_ASSIGNED TASK_
For the entries below, the expected answer is the line with "## Implementation Tasks", the line with "- Extend get_recommendations()", and every line between them, exactly as written, and nothing more.

(Collected data)
• • • •

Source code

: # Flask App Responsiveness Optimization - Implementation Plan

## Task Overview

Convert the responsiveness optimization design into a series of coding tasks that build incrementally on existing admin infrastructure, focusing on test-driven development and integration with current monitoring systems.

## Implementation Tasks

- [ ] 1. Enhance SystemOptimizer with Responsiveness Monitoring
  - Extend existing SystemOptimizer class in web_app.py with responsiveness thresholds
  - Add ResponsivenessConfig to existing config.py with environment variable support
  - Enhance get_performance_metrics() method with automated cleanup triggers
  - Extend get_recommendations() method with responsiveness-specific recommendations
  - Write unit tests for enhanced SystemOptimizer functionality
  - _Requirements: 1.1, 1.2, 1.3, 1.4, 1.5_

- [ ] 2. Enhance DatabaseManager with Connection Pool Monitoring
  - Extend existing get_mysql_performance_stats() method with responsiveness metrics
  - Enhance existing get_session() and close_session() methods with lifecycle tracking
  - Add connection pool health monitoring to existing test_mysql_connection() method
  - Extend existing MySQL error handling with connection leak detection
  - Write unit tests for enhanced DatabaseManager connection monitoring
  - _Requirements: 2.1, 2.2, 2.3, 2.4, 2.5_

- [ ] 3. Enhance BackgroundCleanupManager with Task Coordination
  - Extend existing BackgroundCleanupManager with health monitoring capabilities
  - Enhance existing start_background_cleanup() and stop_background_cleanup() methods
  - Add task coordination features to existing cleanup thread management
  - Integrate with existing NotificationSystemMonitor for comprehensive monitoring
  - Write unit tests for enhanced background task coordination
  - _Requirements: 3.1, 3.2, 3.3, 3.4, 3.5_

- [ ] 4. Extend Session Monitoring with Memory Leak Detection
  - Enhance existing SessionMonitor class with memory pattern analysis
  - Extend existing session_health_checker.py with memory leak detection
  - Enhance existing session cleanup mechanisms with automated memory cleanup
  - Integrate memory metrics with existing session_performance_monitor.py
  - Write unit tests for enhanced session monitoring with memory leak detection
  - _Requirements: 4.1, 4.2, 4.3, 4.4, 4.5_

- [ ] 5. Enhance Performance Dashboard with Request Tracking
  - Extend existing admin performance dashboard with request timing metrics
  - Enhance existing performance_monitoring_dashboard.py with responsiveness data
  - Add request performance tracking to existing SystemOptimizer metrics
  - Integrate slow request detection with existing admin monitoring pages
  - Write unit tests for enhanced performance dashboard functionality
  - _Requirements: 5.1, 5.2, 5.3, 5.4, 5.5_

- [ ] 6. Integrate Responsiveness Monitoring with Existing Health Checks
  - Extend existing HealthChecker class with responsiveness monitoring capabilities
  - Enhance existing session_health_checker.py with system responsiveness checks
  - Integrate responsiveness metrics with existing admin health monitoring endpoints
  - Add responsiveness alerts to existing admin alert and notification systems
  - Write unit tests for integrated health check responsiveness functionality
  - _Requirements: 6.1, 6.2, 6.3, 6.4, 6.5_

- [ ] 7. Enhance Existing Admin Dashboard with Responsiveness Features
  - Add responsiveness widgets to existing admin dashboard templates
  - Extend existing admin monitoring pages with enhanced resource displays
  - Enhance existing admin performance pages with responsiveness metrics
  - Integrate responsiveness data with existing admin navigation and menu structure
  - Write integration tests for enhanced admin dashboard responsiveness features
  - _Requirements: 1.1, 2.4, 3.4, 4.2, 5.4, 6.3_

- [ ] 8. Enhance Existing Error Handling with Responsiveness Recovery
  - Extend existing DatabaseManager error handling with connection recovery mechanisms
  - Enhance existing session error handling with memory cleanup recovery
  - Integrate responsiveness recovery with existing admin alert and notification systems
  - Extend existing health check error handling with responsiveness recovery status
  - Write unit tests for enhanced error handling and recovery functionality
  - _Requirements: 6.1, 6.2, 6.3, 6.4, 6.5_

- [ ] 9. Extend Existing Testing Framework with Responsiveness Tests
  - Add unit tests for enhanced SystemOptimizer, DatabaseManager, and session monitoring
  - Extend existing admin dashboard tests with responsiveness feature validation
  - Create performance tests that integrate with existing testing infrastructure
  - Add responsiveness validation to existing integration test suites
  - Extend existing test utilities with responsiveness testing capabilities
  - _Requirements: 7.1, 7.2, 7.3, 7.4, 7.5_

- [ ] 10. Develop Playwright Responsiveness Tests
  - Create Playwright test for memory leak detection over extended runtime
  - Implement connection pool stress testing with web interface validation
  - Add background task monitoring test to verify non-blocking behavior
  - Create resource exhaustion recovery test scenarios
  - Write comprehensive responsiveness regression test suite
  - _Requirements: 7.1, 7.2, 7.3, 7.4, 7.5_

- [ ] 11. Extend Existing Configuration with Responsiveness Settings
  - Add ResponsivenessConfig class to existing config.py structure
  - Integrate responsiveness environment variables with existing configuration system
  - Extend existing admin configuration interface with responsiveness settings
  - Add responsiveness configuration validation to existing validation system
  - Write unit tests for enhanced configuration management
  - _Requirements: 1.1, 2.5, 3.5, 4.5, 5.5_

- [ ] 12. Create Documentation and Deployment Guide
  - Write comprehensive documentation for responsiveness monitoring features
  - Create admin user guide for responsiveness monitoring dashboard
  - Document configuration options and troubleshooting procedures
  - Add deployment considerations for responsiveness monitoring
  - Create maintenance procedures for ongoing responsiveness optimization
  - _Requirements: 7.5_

• • • •

_EXERCISE SOLUTION_
## Implementation Tasks

- [ ] 1. Enhance SystemOptimizer with Responsiveness Monitoring
  - Extend existing SystemOptimizer class in web_app.py with responsiveness thresholds
  - Add ResponsivenessConfig to existing config.py with environment variable support
  - Enhance get_performance_metrics() method with automated cleanup triggers
  - Extend get_recommendations() method with responsiveness-specific recommendations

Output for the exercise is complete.